*Task description:* Determine how many lines in the data below contain "refactor" and write only that number.

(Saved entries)
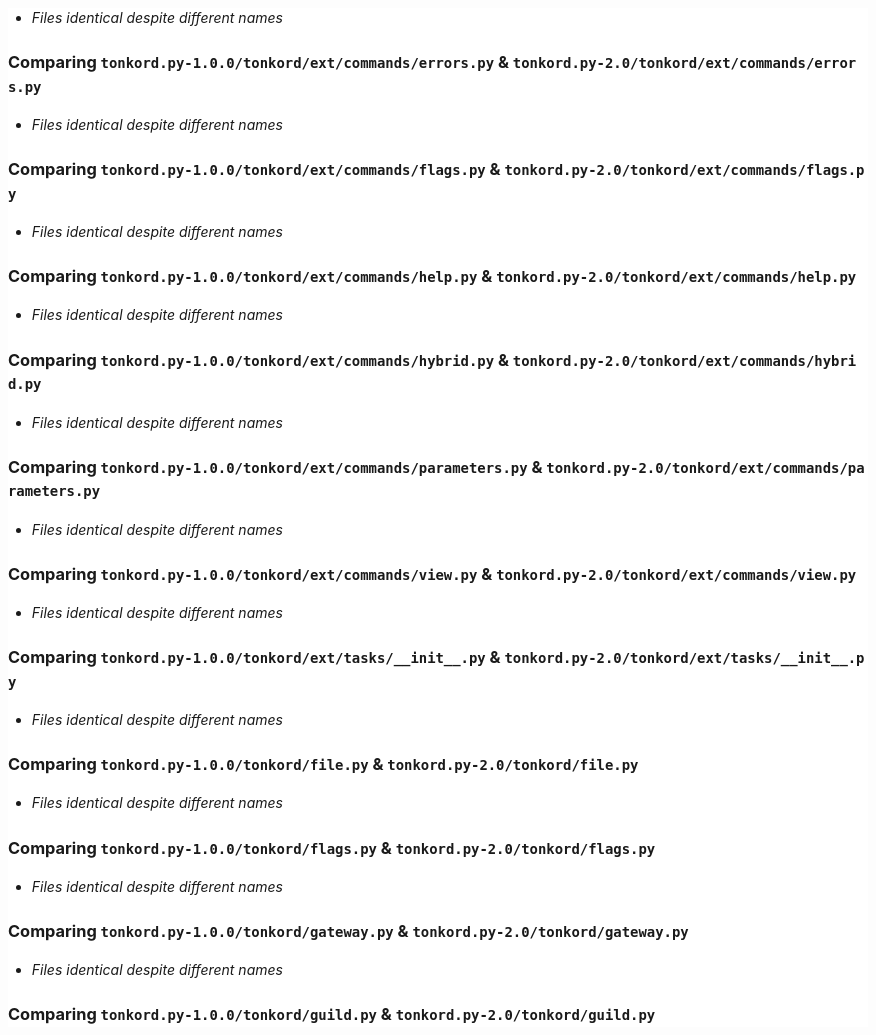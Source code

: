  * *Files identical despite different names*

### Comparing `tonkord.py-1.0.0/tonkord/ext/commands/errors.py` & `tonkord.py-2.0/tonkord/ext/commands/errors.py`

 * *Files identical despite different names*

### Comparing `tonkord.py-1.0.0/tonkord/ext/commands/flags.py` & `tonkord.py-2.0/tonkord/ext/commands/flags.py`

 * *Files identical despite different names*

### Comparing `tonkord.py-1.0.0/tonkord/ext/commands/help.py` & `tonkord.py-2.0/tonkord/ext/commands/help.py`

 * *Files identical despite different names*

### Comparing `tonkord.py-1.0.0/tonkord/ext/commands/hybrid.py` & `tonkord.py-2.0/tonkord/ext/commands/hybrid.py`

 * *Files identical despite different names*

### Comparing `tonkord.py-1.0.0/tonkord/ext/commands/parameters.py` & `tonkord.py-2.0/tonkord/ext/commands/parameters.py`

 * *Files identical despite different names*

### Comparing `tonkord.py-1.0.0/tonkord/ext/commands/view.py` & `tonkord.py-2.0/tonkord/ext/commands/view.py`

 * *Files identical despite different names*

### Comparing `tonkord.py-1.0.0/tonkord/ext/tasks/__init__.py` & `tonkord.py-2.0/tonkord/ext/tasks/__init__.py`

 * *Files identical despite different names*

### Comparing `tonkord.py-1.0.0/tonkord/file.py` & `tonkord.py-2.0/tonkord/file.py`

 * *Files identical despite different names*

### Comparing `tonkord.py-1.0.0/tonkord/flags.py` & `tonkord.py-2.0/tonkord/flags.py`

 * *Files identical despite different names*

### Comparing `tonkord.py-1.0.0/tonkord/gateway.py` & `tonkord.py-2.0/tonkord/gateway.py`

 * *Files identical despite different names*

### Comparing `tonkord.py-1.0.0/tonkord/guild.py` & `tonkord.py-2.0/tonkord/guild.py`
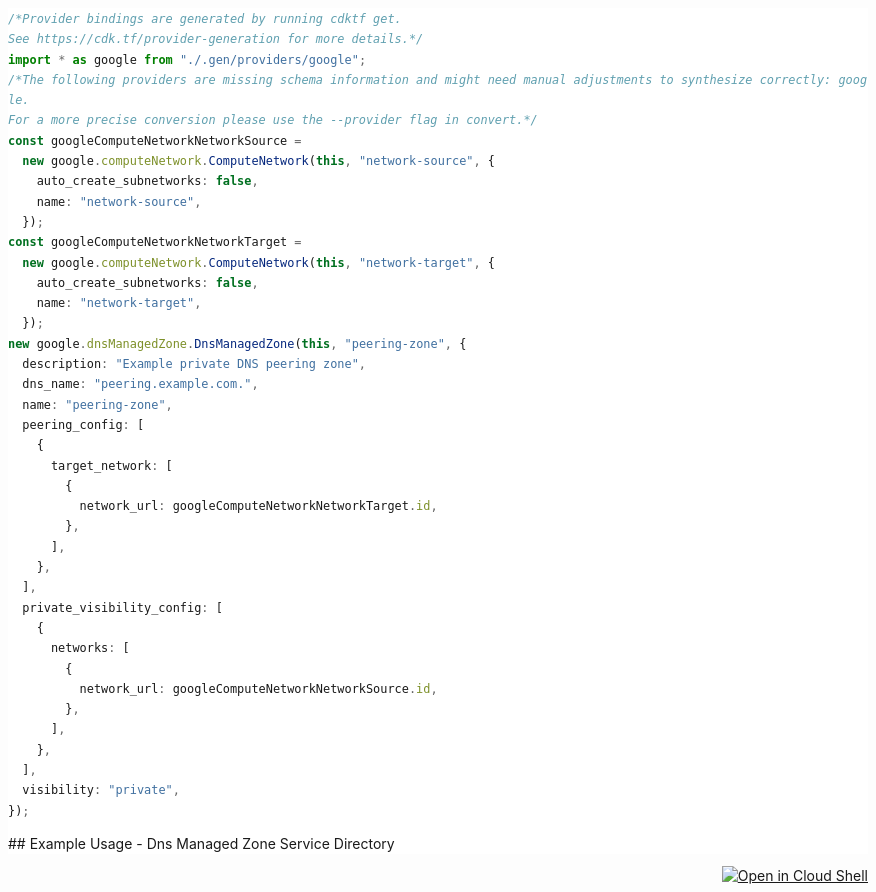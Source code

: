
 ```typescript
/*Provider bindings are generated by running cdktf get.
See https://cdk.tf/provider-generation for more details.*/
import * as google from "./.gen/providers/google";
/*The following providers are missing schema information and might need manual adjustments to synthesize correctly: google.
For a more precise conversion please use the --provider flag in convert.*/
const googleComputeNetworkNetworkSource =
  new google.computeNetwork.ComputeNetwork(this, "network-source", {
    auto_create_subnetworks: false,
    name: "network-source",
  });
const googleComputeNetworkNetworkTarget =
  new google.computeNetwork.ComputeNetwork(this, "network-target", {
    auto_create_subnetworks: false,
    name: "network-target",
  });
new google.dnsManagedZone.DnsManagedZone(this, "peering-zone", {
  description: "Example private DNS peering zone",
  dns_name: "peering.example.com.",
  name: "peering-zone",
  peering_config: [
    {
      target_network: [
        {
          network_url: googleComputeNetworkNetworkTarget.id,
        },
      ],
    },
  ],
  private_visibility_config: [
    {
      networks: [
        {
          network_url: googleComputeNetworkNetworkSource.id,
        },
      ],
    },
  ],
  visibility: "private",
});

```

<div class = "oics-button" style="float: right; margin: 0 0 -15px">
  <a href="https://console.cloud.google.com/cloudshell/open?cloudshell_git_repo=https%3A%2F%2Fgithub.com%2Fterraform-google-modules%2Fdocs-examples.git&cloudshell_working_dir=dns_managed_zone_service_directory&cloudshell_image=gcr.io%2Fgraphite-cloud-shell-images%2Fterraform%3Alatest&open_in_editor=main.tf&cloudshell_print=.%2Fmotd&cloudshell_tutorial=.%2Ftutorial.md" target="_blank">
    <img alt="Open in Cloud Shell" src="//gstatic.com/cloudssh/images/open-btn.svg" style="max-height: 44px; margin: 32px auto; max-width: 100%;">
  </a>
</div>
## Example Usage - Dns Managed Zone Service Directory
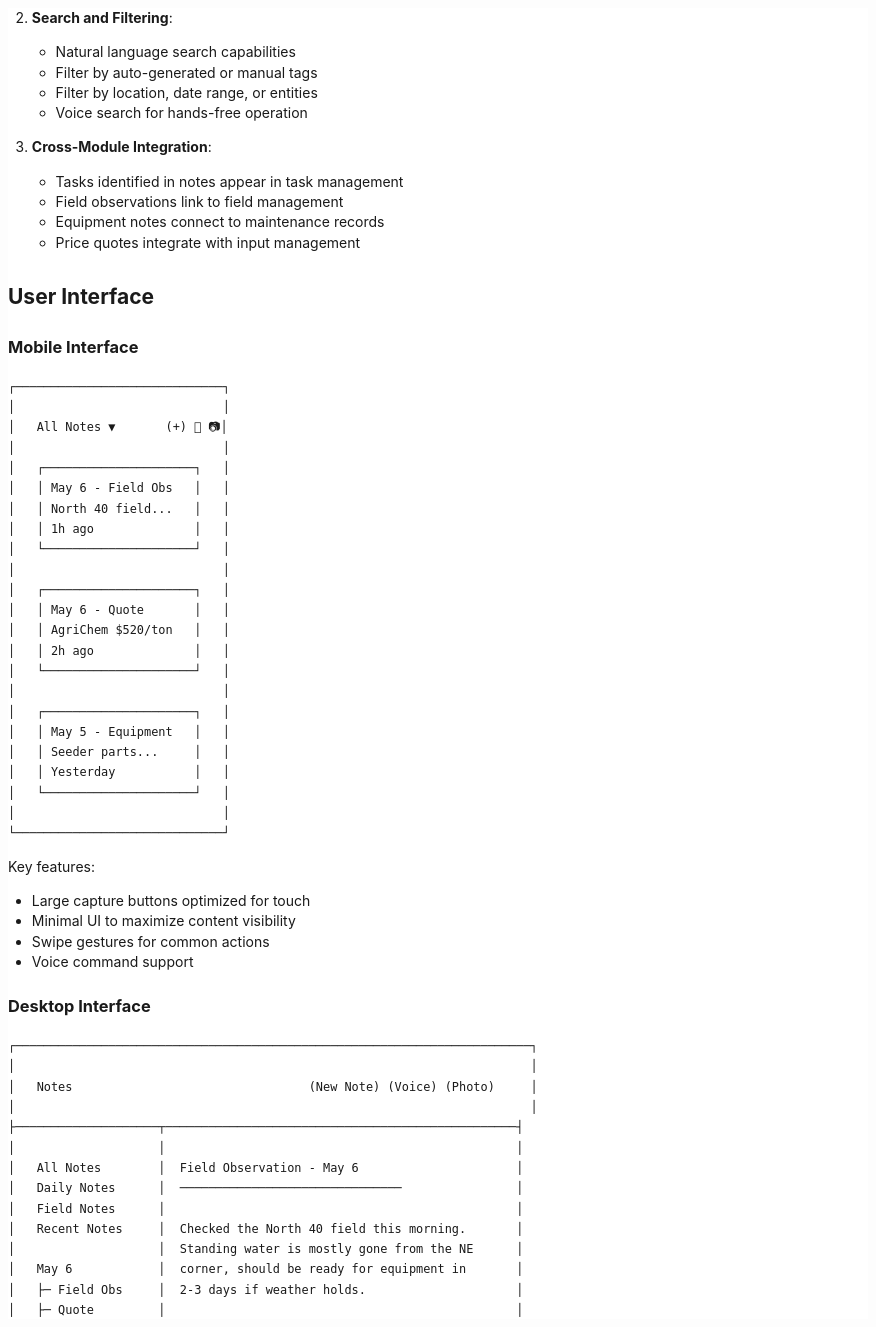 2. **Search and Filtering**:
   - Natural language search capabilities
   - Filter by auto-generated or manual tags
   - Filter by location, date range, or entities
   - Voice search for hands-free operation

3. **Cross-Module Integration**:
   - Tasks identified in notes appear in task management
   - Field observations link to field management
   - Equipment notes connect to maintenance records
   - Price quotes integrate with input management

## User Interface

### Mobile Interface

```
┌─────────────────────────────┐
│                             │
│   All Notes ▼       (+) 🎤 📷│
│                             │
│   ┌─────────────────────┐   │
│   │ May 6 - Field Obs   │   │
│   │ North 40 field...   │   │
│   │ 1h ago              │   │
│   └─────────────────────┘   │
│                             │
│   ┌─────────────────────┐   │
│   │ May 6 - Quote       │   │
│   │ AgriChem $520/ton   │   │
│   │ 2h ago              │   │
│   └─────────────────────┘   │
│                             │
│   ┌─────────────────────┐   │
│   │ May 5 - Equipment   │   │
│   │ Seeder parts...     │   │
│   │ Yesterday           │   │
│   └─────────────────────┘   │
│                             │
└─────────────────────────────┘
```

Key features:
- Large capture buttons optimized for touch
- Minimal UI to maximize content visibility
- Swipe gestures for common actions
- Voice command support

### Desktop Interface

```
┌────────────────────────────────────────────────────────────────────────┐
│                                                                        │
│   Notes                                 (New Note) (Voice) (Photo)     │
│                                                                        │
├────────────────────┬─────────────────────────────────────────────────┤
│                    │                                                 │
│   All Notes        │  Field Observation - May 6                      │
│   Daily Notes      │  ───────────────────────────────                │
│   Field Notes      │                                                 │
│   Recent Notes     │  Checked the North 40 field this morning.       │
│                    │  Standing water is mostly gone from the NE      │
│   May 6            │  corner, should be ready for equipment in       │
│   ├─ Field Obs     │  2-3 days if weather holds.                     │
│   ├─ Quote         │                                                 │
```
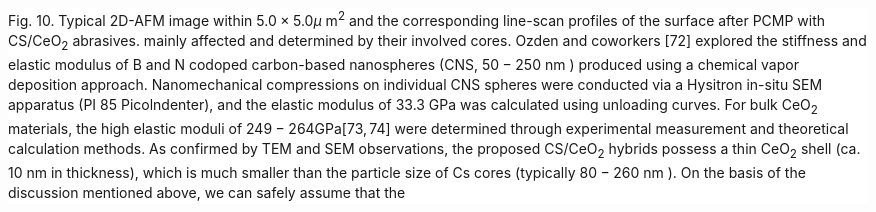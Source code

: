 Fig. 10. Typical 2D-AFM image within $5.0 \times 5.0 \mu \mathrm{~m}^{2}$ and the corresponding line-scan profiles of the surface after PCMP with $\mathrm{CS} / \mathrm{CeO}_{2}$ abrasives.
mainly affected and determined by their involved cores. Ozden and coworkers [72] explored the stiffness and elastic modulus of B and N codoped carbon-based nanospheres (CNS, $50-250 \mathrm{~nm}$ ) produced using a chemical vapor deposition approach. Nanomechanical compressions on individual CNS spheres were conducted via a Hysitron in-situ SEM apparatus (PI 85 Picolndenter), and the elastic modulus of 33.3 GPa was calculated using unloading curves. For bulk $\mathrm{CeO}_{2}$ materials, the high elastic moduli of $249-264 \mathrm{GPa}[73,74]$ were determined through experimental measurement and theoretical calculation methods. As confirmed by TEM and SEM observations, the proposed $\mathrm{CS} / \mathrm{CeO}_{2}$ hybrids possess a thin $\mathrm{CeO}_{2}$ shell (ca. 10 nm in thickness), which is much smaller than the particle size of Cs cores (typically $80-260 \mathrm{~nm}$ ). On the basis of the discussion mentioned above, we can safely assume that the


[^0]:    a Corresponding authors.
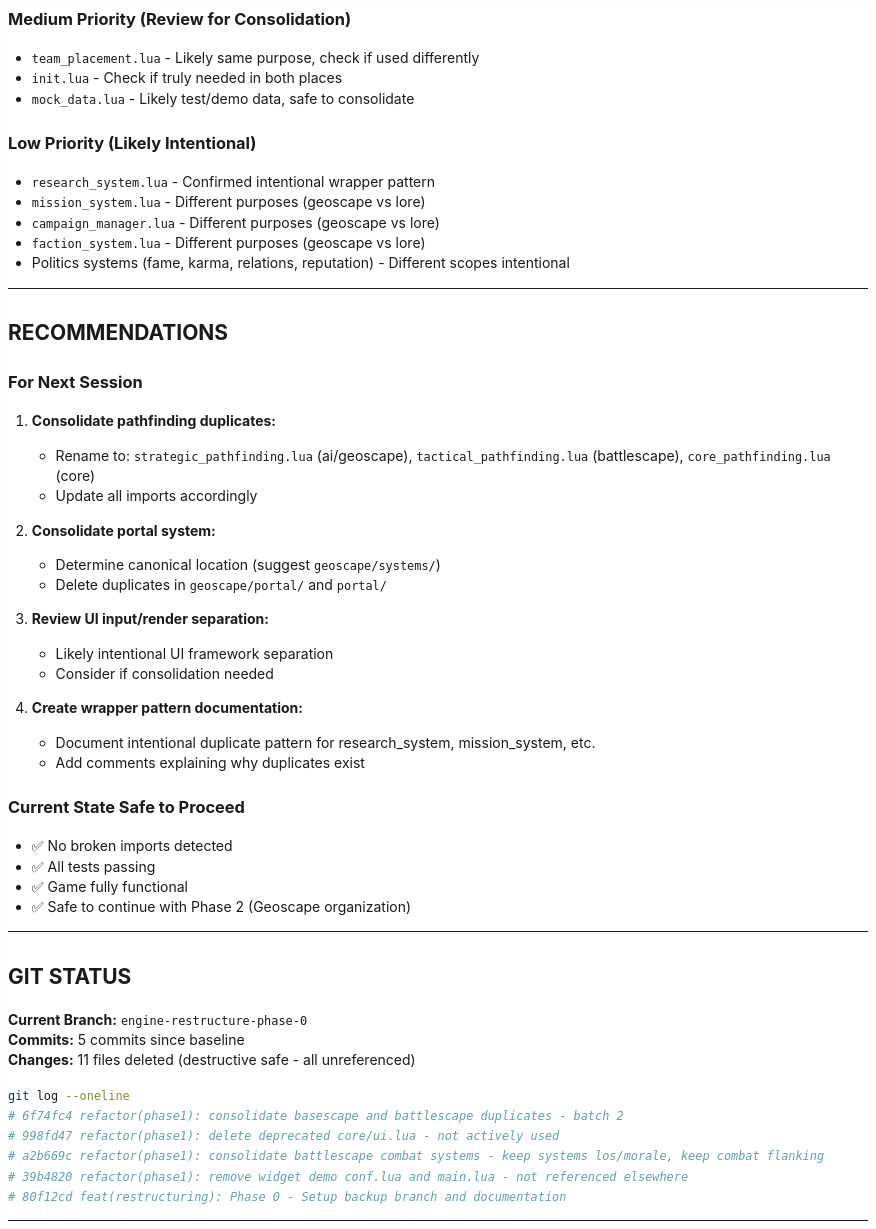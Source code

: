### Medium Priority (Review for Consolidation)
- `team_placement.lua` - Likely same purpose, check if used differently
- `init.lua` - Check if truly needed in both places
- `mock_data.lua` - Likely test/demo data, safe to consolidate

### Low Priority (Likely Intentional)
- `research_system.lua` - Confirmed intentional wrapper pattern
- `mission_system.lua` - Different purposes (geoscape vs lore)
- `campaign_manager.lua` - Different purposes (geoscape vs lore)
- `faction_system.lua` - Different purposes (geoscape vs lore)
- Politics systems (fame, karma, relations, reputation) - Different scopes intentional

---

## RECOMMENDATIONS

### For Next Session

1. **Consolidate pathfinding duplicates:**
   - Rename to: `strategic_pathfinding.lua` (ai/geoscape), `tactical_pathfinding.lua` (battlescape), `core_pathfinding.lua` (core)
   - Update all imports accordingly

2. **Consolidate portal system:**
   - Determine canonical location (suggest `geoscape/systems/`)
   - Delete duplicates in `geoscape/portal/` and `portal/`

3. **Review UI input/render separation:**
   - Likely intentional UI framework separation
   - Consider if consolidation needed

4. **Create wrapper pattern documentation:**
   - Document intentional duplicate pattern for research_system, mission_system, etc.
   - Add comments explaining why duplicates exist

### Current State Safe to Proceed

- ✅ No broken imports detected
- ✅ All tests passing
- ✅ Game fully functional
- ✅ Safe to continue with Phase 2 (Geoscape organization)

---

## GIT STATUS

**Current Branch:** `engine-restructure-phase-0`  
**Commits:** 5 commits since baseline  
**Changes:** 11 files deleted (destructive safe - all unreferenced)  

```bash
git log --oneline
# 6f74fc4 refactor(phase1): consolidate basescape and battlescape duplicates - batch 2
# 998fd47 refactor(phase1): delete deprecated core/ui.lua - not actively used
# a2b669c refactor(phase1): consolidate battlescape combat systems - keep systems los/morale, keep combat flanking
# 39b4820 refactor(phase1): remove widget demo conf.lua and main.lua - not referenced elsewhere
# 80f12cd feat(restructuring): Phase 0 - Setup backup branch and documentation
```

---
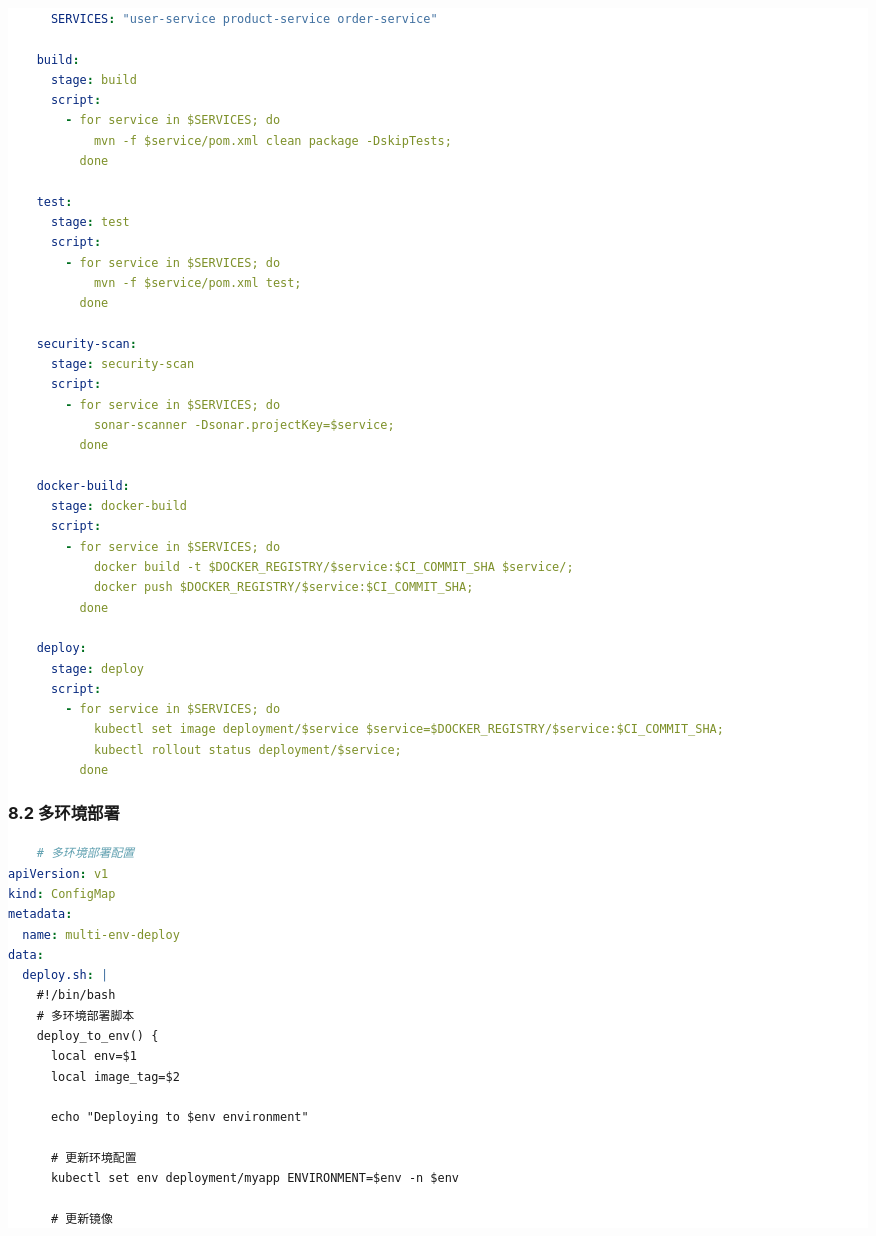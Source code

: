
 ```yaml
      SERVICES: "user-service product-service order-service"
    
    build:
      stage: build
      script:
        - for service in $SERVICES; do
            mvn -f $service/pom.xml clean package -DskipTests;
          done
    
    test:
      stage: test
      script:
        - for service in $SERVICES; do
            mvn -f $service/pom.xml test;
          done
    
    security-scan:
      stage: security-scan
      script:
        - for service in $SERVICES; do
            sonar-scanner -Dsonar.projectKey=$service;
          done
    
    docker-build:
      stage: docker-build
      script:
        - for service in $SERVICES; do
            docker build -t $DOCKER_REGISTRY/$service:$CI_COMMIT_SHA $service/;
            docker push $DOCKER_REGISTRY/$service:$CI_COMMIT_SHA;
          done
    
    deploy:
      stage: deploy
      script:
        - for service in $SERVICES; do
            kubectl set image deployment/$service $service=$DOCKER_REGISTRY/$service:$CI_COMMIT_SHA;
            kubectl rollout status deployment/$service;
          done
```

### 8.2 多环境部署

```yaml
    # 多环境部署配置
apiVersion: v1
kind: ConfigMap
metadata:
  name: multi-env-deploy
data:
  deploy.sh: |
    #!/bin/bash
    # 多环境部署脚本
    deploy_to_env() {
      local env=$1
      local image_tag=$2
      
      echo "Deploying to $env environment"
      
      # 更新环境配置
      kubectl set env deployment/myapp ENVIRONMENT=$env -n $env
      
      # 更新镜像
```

*Answer section:* 4